We recently described an example of a novel readout mechanism, the recognition of local sequence-dependent minor groove shape12, that is distinct from previously described indirect readout mechanisms. In this case, the sequence-dependence of minor groove width and corresponding variations in electrostatic potential are used by the Hox protein Sex combs reduced (Scr) to distinguish small differences in nucleotide sequence12. Here we report that this mechanism is a widely used mode of protein-DNA recognition that involves the creation of specific binding sites for positively charged amino-acids, primarily arginine, within the minor groove. Minor groove narrowing is found to be correlated with A-tracts13,14, usually defined as stretches of four or more As or Ts that do not contain the flexible TpA step15, but extended here to include as few as three base pairs (see below). Our results offer fundamentally new insights into the structural and energetic origins of protein-DNA binding specificity and thus have important implications for the prediction of transcription factor binding sites in genomes.
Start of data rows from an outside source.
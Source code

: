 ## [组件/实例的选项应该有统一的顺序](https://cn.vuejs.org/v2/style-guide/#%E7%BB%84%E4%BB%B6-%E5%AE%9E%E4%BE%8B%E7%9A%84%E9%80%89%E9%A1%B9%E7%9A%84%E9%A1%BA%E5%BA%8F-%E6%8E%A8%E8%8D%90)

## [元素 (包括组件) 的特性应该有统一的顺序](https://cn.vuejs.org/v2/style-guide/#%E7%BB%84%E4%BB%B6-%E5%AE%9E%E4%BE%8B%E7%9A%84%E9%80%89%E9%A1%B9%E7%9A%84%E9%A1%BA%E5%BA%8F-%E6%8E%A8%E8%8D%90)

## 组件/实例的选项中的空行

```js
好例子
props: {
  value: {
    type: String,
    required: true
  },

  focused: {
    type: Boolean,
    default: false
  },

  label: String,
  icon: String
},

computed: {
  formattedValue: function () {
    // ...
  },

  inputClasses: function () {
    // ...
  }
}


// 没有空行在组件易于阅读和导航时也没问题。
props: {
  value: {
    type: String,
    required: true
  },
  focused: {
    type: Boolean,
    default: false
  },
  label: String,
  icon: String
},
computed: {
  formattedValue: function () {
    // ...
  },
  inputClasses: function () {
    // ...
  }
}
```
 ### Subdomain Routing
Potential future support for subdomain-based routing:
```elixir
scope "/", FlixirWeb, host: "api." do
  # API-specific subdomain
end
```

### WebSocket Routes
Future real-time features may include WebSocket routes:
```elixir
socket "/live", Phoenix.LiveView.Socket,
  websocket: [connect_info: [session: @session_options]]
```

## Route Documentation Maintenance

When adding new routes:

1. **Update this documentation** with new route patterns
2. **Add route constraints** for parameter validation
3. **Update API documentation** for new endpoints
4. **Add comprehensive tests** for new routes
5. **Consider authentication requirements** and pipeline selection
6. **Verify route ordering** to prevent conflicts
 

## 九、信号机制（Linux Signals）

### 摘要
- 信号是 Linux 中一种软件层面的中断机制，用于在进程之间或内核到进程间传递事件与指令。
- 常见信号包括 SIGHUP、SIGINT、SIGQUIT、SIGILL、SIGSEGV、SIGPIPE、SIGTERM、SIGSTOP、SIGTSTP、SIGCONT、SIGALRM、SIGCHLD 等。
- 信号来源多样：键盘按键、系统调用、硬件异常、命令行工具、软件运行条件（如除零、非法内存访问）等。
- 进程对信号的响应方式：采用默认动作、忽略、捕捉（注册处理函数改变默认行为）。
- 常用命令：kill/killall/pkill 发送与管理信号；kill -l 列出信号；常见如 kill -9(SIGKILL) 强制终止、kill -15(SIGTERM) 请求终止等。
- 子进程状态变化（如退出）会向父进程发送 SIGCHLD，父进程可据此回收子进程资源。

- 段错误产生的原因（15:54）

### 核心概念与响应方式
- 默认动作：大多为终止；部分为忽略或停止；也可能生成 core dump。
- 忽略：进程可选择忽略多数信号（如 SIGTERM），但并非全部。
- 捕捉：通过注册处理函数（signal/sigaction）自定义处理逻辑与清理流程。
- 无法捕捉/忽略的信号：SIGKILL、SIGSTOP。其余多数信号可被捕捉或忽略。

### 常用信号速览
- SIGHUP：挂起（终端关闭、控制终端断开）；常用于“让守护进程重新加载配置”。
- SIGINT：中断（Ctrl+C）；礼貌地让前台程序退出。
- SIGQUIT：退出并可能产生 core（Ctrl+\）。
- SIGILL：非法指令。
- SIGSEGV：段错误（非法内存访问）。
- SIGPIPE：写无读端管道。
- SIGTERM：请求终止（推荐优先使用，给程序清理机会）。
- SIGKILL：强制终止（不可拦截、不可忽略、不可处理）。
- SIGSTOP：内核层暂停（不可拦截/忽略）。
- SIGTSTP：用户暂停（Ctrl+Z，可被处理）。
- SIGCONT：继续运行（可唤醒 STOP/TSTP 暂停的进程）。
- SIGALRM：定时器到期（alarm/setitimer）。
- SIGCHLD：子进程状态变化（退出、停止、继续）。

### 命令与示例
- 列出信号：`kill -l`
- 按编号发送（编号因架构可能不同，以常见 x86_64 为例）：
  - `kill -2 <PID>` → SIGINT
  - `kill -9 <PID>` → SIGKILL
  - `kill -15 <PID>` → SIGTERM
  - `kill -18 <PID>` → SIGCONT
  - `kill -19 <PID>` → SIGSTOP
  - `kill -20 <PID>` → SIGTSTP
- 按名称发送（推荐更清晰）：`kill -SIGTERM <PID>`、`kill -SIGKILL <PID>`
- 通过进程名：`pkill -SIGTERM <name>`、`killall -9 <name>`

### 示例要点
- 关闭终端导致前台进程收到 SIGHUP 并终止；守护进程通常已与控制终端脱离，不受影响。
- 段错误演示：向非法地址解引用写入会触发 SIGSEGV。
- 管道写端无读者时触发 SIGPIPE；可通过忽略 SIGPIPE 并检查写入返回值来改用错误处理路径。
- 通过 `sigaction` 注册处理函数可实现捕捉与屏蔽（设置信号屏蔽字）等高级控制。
Figure 1a reports the percentage of minor groove contacts associated with each amino acid, classified according to the width of the minor groove. Arginine constitutes 28% of all amino acid residues that contact the minor groove and is significantly enriched in narrow minor grooves, defined here by a groove width of <5.0 Å (compared to 5.8 Å in ideal B-DNA). Remarkably, 60% of the residues in narrow minor grooves are arginines as compared to 22% in minor grooves that are defined as not narrow – i.e. width ≥5.0 Å. A smaller enrichment is also observed for lysines but the overall population of lysines within the minor groove is much less than for arginine.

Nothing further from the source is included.